Zoroastrianism was a major influence that lay at the heart of the once mighty Sasanian Empire that spread from India in the east to Egypt and Turkey in the west between 224-652CE. It was the last Iranian empire before the advent of Islam. Two of the Towers of Silence, open to tourism, can be found on the edge of the city together with the modern Zoroastrian cemetery.

Zoroastrian Tower of Silence Yazd Iran

Yazd Tower of Silence

At the top of the towers there is a flat area with a stone-lined pit all surrounded by a high wall to prevent contamination of earth and wind. Here the bodies were laid out for the birds of the air to consume before the bones were dissolved. All was dealt with by a dedicated ‘volunteer’ who never left the place for fear of ‘dirtying’ the elements or people outside. An early example of a ‘job for life’! It is an eerie, other-worldly place.

Yazd Zoroastrian Tower of Silence and complex

view from the top – the complex and modern cemetery with Yazd in the background

On the subject of religion, which looms large in this country, we learned that there are only three calls to prayer for Shi’ite Muslims (dawn, noon, dusk). The calls are gentle and pleasing on the ear (compared to the raucus, over-amplified bellowings from mosques in Turkey) but are all-pervasive and can be heard everywhere including the metro! Religious texts are plastered everywhere in towns and cities – a sort of in-your-face subliminal indoctrination.

I could go on, but let’s bring this post to a close with a view of the magnificent Amir Chakmaq Square and Mosque. More about this fascinating ancient city soon.


Alan Fenn, Okçular Köyü

ps there are still problems with WP after they made yet another version upgrade – I’d have loved to give you some links to the content but at least the photos are here. Onwards and upwards!

19 thoughts on “Iran Life – Yazd, Towers Of Silence

  1. The Iranian student sitting next to me in my first Turkish class told me that her family were of the Zoroastrian persuasion. I, who thought himself rather worldly, had no idea what that was. After visiting Iran it really struck me that this ancient religion and religious philosophy had influenced Judaism, Christianity and Islam.

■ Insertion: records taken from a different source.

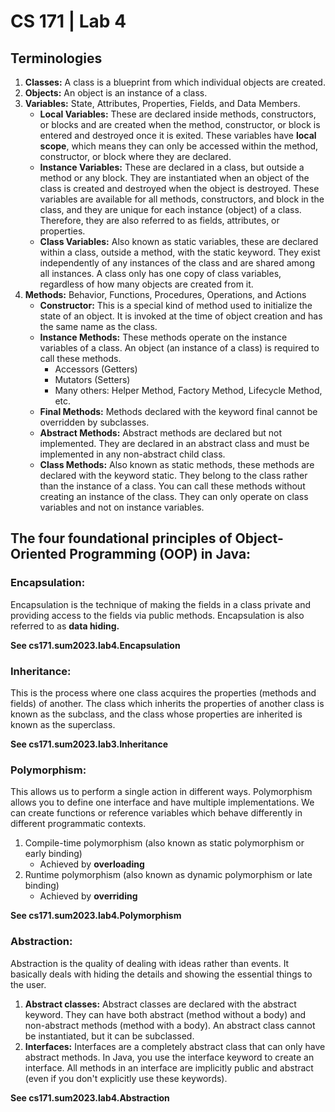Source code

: # CS 171 | Lab 4
## Terminologies
1. **Classes:** A class is a blueprint from which individual objects are created.
2. **Objects:** An object is an instance of a class.
3. **Variables:** State, Attributes, Properties, Fields, and Data Members.
   - **Local Variables:** These are declared inside methods, constructors, or blocks and are created when the method, constructor, or block is entered and destroyed once it is exited. These variables have **local scope**, which means they can only be accessed within the method, constructor, or block where they are declared.
   - **Instance Variables:** These are declared in a class, but outside a method or any block. They are instantiated when an object of the class is created and destroyed when the object is destroyed. These variables are available for all methods, constructors, and block in the class, and they are unique for each instance (object) of a class. Therefore, they are also referred to as fields, attributes, or properties.
   - **Class Variables:** Also known as static variables, these are declared within a class, outside a method, with the static keyword. They exist independently of any instances of the class and are shared among all instances. A class only has one copy of class variables, regardless of how many objects are created from it.
4. **Methods:** Behavior, Functions, Procedures, Operations, and Actions
   - **Constructor:** This is a special kind of method used to initialize the state of an object. It is invoked at the time of object creation and has the same name as the class.
   - **Instance Methods:** These methods operate on the instance variables of a class. An object (an instance of a class) is required to call these methods.
     - Accessors (Getters)
     - Mutators (Setters)
     - Many others: Helper Method, Factory Method, Lifecycle Method, etc.
   - **Final Methods:** Methods declared with the keyword final cannot be overridden by subclasses.
   - **Abstract Methods:** Abstract methods are declared but not implemented. They are declared in an abstract class and must be implemented in any non-abstract child class.
   - **Class Methods:** Also known as static methods, these methods are declared with the keyword static. They belong to the class rather than the instance of a class. You can call these methods without creating an instance of the class. They can only operate on class variables and not on instance variables.

##  The four foundational principles of Object-Oriented Programming (OOP) in Java:
### Encapsulation:
Encapsulation is the technique of making the fields in a class private and providing access to the fields via public methods. Encapsulation is also referred to as **data hiding.**

**See cs171.sum2023.lab4.Encapsulation**

### Inheritance:
This is the process where one class acquires the properties (methods and fields) of another. The class which inherits the properties of another class is known as the subclass, and the class whose properties are inherited is known as the superclass.
   
**See cs171.sum2023.lab3.Inheritance**

### Polymorphism:
This allows us to perform a single action in different ways. Polymorphism allows you to define one interface and have multiple implementations. We can create functions or reference variables which behave differently in different programmatic contexts.


1. Compile-time polymorphism (also known as static polymorphism or early binding) 
    - Achieved by **overloading**
2. Runtime polymorphism (also known as dynamic polymorphism or late binding)
    - Achieved by **overriding**
   
**See cs171.sum2023.lab4.Polymorphism**

### Abstraction:
Abstraction is the quality of dealing with ideas rather than events. It basically deals with hiding the details and showing the essential things to the user.

1. **Abstract classes:** Abstract classes are declared with the abstract keyword. They can have both abstract (method without a body) and non-abstract methods (method with a body). An abstract class cannot be instantiated, but it can be subclassed.
2. **Interfaces:** Interfaces are a completely abstract class that can only have abstract methods. In Java, you use the interface keyword to create an interface. All methods in an interface are implicitly public and abstract (even if you don't explicitly use these keywords).

**See cs171.sum2023.lab4.Abstraction**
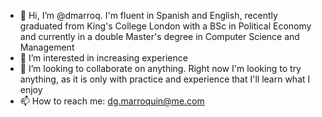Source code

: - 👋 Hi, I’m @dmarroq. I'm fluent in Spanish and English, recently graduated from King's College London with a BSc in Political Economy and currently in a double Master's degree in Computer Science and Management
- 👀 I’m interested in increasing experience
- 💞️ I’m looking to collaborate on anything. Right now I'm looking to try anything, as it is only with practice and experience that I'll learn what I enjoy
- 📫 How to reach me: dg.marroquin@me.com

<!---
dmarroq/dmarroq is a ✨ special ✨ repository because its `README.md` (this file) appears on your GitHub profile.
You can click the Preview link to take a look at your changes.
--->
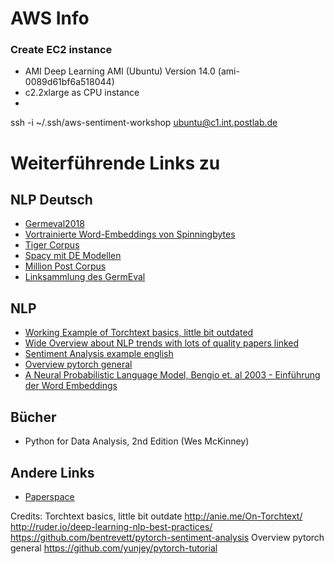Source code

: # AWS Info
### Create EC2 instance
* AMI Deep Learning AMI (Ubuntu) Version 14.0 (ami-0089d61bf6a518044)
* c2.2xlarge as CPU instance
* 
ssh -i ~/.ssh/aws-sentiment-workshop ubuntu@c1.int.postlab.de

# Weiterführende Links zu
## NLP Deutsch
* [Germeval2018](https://projects.fzai.h-da.de/iggsa/projekt/)
* [Vortrainierte Word-Embeddings von Spinningbytes](https://www.spinningbytes.com/resources/wordembeddings/)
* [Tiger Corpus](http://www.ims.uni-stuttgart.de/forschung/ressourcen/korpora/tiger.html)
* [Spacy mit DE Modellen](https://spacy.io/)
* [Million Post Corpus](https://ofai.github.io/million-post-corpus/)
* [Linksammlung des GermEval](https://projects.fzai.h-da.de/iggsa/resources-tools-and-literature/)

## NLP
* [Working Example of Torchtext basics, little bit outdated](http://anie.me/On-Torchtext/)
* [Wide Overview about NLP trends with lots of quality papers linked](http://ruder.io/deep-learning-nlp-best-practices/)
* [Sentiment Analysis example english](https://github.com/bentrevett/pytorch-sentiment-analysis)
* [Overview pytorch general](https://github.com/yunjey/pytorch-tutorial)
* [A Neural Probabilistic Language Model, Bengio et. al 2003 - Einführung der Word Embeddings](http://www.jmlr.org/papers/volume3/bengio03a/bengio03a.pdf)

## Bücher
* Python for Data Analysis, 2nd Edition (Wes McKinney)

## Andere Links
* [Paperspace](https://www.paperspace.com/)


Credits:
Torchtext basics, little bit outdate http://anie.me/On-Torchtext/
http://ruder.io/deep-learning-nlp-best-practices/
https://github.com/bentrevett/pytorch-sentiment-analysis
Overview pytorch general https://github.com/yunjey/pytorch-tutorial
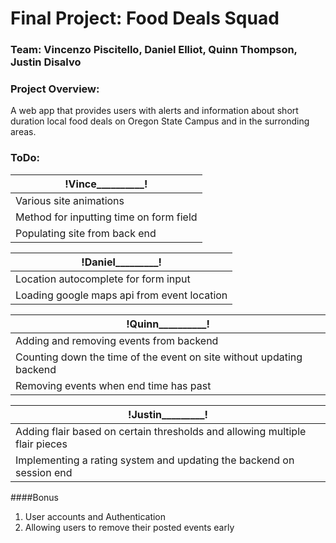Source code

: # Final Project: Food Deals Squad
### Team: Vincenzo Piscitello, Daniel Elliot, Quinn Thompson, Justin Disalvo
### Project Overview: 
A web app that provides users with alerts and information about short duration local food deals on Oregon State Campus and in the surronding areas. 

### ToDo:

|!______________________________Vince________________________________________!|
| ----------------------------------------------------------------------------|
| Various site animations                                                     |
| Method for inputting time on form field                                     |
| Populating site from back end                                               |

|!______________________________Daniel_______________________________________!|
| ----------------------------------------------------------------------------|
| Location autocomplete for form input                                        |
| Loading google maps api from event location                                 |

|!______________________________Quinn________________________________________!|
| ----------------------------------------------------------------------------|
| Adding and removing events from backend                                     |
| Counting down the time of the event on site without updating backend        |
| Removing events when end time has past                                      |

|!______________________________Justin_______________________________________!|
| ----------------------------------------------------------------------------|
| Adding flair based on certain thresholds and allowing multiple flair pieces |
| Implementing a rating system and updating the backend on session end        |

####Bonus 
1. User accounts and Authentication
2. Allowing users to remove their posted events early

  2. Lovely picture and story Alan. It looks a beautiful country. So glad you both enjoyed your visit. Best wishes. Mary x

  3. Most interesting to read and I look forward to the next instalment. Glad you managed the pictures, especially the last one which I think is quite spectacular.

  4. Oh Wow!

    I want to see this….

    As a side note, they turned the Ace Cinema in Rayner’s Lane into a Zoroastrian Temple. We lived about three blocks from that at one time. And, despite a certain amount of local opposition, it caused a great deal less problem than the nightclub that preceded it.

    But it didn’t look like your photos…

  5. Thank you for this fascinating post. I must admit my total and complete ignorance about the Zoroastrian faith — it is amazing. (As you know I’ve gotten a bit bogged down in Catholicism being here in the shadow of the Vatican). I love the idea of worshiping the four elements, but I definitely do not like the idea of letting birds eat up my remains.